Quando nel 1967 esce il loro primo album “The Doors”, in realtà fanno musica già da qualche anno, anche se pochi o nessuno sembra essersene accorto. Questo LP, invece, seppure acerbo e sfrontato come la loro musica, è già un piccolo capolavoro. La voce del leader, tale Jim Morrison, è già carismatica e trascinante. Con lui una band di tutto rispetto: Ray Manzarek (tastiere), Robbie Krieger (chitarre), John Desmore (batteria). La loro musica trasmette subito emozione, turbamento, poesia, allucinazione, sesso.
Light my fire
Testimonianza di tutto ciò in “Break on through”, “Soul kitchen”, “Light my fire”, “The end”. Ed il debutto è talmente fortunato che a distanza di soli 9 mesi (siamo sempre nel 1967) il gruppo ci riprova. Esce “Strange days” e l’impressione è che qualche meditazione e qualche ricercatezza in più non avrebbero guastato. Un disco discreto: nulla più. Sicuramente al di sotto del precedente, sebbene la vena soul psichedelica sia la medesima. “Moonlight drive” (è la prima canzone composta da Morrison e Manzarek insieme), “When the music’s over” (decisamente ipnotica) e “Horse latitudes” sono le canzoni degne di nota. Morrison è davvero maestro nel recitare poesie in musica e qui ne abbiamo la prova. “Waiting for the sun” (1968) rappresenta forse una piccola delusione. Il repertorio qui offerto appare già lontano dalle origini (sebbene sia passato poco più di un anno), ma soprattutto è distante da quelle atmosfere psico-blues che incantavano il pubblico. Per rendere l’idea di cosa intendo prendiamo in considerazione “Hello I love you”: un buon successo , ma con sonorità decisamente più pop che poco piacciono ai fan. C’è poi un goffo (e perdente) tentativo di canzone antimilitaristica dal titolo “The unknown soldier”, ispirata dalla guerra nel Vietnam.E (nonostante il pubblico sostenga comunque i Doors) la crisi di ispirazione e creatività prosegue in “The soft parade”.
1969
L’anno è il 1969 e mentre l’uomo sbarca sulla luna, la loro musica è sofferente, i testi forzati e lo stile non sanno se confermarsi sul rock di tendenza o virare definitivamente verso il pop di certo più commerciale … forse … “Touch me” è un altro singolo fortunato; poi c’è “Tell all the people”, “Runnin’ blue” e poco altro. Quando nel ’70 esce “Morrison Hotel” i Doors sono in piena crisi e con loro anche il leader del gruppo. I loro show hanno assunto, ormai, la piega della continua provocazione, con Jim Morrison costantemente sopra le righe e spesso ubriaco. L’album, però, è il classico colpo di coda: quello che non ti aspetti.
Un rock d’autore
Rock d’autore, forte; e anche se i loro spettacoli sono ormai mal frequentati, canzoni come “Roadhouse blues” e “Maggie Mc Gill” lasciano il segno.E visto che ho citato i loro concerti, il doppio live “Absolutely live” del 1979, rende davvero bene l’idea di quanto i Doors dal vivo siano speciali. La platea viene come incantata dalle loro poesie e canzoni. In questo disco troviamo anche qualche novità come ad esempio la lunga e allucinata “Celebration of the lizard”, una poesia che Morrison avrebbe voluto incidere in “Waiting for the sun”, ma che aveva potuto soltanto stampare in copertina.

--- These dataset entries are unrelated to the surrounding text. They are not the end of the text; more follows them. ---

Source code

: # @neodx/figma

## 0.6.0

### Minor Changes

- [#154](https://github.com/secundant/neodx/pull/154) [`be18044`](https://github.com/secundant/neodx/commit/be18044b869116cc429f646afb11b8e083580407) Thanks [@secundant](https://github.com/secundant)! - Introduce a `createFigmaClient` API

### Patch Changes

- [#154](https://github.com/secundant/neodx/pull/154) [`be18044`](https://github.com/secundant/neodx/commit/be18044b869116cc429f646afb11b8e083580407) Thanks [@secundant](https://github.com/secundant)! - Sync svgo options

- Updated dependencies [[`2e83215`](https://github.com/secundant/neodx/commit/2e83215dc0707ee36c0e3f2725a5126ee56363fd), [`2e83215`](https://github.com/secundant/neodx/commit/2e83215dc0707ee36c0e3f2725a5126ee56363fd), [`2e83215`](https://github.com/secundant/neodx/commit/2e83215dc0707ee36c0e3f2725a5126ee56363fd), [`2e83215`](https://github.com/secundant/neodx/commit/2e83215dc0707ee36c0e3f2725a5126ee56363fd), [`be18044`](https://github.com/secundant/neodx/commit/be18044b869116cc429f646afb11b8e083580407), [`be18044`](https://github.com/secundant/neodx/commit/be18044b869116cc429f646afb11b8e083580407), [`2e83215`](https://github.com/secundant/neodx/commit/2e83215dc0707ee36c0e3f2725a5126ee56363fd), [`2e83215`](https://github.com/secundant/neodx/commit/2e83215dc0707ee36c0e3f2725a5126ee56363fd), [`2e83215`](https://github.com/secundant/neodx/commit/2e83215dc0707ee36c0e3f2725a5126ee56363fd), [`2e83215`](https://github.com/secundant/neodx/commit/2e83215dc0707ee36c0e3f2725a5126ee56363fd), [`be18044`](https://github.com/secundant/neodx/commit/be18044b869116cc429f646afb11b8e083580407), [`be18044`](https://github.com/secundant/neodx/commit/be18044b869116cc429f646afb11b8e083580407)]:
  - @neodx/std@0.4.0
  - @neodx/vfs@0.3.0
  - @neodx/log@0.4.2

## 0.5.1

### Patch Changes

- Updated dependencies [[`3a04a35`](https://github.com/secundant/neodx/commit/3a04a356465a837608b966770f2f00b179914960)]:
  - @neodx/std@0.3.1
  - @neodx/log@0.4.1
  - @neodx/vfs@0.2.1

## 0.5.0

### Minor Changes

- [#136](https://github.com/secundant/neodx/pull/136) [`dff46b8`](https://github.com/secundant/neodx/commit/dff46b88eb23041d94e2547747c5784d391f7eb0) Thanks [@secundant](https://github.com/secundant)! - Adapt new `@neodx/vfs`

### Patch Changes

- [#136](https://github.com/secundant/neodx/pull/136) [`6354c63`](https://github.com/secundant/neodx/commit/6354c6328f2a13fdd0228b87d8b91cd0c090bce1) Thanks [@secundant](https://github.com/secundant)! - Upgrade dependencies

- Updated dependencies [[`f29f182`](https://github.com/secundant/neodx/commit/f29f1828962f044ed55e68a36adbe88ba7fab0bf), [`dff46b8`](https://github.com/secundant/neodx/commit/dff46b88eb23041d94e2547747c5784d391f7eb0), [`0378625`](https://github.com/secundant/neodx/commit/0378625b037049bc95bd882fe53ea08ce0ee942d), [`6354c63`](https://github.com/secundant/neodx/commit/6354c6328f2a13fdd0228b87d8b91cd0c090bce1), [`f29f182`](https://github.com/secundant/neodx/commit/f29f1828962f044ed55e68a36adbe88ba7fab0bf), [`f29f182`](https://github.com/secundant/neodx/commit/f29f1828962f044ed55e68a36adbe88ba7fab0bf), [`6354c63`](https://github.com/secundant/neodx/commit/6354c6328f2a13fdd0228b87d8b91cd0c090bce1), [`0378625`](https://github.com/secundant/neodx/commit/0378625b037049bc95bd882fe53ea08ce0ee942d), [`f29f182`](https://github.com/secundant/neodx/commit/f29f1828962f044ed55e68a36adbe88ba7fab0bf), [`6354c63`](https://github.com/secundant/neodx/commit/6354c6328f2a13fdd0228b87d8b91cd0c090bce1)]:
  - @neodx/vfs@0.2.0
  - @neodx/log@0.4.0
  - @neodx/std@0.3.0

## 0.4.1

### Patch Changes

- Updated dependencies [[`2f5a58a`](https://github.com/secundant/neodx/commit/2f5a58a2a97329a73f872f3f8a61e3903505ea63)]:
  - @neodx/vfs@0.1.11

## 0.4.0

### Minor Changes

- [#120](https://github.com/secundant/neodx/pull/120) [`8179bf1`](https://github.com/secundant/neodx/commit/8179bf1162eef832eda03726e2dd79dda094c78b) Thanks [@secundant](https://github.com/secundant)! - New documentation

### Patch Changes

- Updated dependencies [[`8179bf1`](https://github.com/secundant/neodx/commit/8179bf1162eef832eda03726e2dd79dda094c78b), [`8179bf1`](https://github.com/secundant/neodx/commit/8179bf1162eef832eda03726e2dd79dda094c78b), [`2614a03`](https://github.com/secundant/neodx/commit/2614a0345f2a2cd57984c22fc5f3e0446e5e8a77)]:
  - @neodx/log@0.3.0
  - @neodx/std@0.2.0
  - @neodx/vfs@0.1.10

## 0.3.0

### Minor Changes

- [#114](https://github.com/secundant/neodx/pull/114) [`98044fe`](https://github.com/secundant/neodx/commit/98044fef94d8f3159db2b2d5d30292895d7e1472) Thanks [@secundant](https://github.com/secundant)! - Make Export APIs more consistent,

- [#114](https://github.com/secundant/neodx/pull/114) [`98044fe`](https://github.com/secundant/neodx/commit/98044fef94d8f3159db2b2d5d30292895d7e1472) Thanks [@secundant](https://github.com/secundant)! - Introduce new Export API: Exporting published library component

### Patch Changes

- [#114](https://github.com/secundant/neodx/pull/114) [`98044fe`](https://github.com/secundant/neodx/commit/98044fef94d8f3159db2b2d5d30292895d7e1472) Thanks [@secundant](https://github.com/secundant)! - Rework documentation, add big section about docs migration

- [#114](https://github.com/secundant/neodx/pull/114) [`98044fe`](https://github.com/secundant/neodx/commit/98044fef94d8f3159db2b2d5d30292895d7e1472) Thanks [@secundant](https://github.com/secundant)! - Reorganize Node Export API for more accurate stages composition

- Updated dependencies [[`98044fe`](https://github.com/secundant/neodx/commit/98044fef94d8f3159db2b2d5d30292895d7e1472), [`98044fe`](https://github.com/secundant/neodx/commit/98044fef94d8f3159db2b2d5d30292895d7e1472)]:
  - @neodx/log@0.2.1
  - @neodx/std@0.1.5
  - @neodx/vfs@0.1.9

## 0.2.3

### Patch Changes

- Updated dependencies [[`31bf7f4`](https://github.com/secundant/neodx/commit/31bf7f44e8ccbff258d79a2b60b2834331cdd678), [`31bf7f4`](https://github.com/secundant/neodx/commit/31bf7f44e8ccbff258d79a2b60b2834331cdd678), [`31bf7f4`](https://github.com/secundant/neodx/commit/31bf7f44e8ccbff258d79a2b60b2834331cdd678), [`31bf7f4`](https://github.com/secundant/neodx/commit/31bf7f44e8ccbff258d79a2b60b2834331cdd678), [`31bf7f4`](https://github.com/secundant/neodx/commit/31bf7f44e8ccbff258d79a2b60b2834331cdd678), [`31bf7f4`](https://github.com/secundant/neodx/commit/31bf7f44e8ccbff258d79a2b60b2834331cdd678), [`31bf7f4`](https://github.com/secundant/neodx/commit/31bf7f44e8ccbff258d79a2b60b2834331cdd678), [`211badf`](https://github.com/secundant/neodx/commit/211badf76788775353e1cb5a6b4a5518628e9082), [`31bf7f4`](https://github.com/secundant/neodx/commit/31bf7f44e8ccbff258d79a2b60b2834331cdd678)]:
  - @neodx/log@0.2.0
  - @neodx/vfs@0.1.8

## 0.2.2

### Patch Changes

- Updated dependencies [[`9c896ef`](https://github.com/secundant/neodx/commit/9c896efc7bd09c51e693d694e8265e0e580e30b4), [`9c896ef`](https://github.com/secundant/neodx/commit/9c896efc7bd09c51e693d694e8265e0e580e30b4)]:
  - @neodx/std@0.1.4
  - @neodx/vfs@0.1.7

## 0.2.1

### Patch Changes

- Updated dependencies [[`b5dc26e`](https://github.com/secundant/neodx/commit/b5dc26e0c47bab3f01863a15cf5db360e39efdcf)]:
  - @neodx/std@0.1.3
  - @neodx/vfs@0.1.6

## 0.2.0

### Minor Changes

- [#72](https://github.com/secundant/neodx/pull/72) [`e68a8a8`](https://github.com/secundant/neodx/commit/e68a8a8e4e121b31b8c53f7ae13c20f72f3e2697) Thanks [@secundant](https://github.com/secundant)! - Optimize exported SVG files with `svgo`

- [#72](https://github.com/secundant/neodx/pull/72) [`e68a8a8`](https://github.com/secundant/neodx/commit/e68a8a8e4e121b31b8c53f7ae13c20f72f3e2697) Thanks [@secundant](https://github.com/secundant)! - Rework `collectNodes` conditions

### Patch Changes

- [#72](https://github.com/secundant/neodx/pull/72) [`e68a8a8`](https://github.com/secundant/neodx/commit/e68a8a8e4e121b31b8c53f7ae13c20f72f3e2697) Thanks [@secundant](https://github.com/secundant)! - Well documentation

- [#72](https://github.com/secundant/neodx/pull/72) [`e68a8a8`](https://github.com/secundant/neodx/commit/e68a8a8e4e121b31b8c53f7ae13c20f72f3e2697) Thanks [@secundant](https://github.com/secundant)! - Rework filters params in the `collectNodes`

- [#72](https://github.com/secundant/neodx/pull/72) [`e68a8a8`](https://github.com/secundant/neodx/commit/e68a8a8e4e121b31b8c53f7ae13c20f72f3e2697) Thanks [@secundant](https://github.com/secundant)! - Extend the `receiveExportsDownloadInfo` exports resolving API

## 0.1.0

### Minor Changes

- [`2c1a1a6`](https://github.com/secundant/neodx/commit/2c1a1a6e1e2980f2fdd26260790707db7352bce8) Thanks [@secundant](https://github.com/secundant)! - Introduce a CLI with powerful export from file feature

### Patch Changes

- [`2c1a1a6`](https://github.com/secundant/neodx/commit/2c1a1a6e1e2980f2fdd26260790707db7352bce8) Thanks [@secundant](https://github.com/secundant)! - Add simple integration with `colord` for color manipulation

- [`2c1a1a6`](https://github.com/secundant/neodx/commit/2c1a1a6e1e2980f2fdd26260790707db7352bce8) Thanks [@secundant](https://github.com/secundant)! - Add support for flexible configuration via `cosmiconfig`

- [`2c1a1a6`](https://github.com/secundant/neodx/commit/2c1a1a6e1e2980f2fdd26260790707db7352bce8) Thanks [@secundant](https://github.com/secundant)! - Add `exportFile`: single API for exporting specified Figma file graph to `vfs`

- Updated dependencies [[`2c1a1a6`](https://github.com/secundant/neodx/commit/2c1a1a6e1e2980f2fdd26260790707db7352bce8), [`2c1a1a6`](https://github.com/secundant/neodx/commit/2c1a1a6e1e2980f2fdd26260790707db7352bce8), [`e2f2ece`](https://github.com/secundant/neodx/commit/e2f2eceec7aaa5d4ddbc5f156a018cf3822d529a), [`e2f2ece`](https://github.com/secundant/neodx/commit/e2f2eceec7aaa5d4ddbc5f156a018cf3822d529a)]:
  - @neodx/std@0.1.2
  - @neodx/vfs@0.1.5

Il 1971 è il famoso anno nefasto. Esce “L.A. woman”, un onesto disco di rock dove brani interessanti non mancano: dalla title track a “Crawling king snake”, passando per “Riders on the story” e “Love her madly”. Eppure si parla di scioglimento, al punto che viene decisa una pausa. Il gruppo rimane a Los Angeles, mentre Morrison vola a Parigi. Ma neanche un mese dopo l’uscita del disco, Jim Morrison muore. E’ un colpo al cuore del gruppo e dei fans, dal quale i Doors non sembrano in grado di riprendersi. Non so se più per disperazione o per presunzione, decidono di confezionare un nuovo album in tutta fretta. Chissà, forse per dimostrare che il gruppo va avanti e che la mancanza di Morrison significa molto ma non la fine del gruppo. Il disco si intitola “Other voices” (1971), ma non sembra essere una grande idea. La voce di Manzarek non è quella di Morrison ed il repertorio è estremamente fiacco. Credo si possa parlare solo dell’effetto scaturito dalla morte del leader se il disco si spinge in classifica e nei riscontri del pubblico.
Full circle
Nel ’72 esce poi “Full circle”, l’ultimo tentativo di una band senza faro di rimanere in vita. Sarà il disco che farà loro capire che ormai la strada da intraprendere è ben altra. E se Morrison aveva sempre sognato un album in cui recitare le sue poesie, nel 1978 “An american prayer” lo accontenta. I tre rimasti della band confezionano questo disco per estimatori, anche se lo rovinano con le fastidiose sovra incisioni, fino a coprire la title track con l’Adagio celebre di Albinoni: peccato!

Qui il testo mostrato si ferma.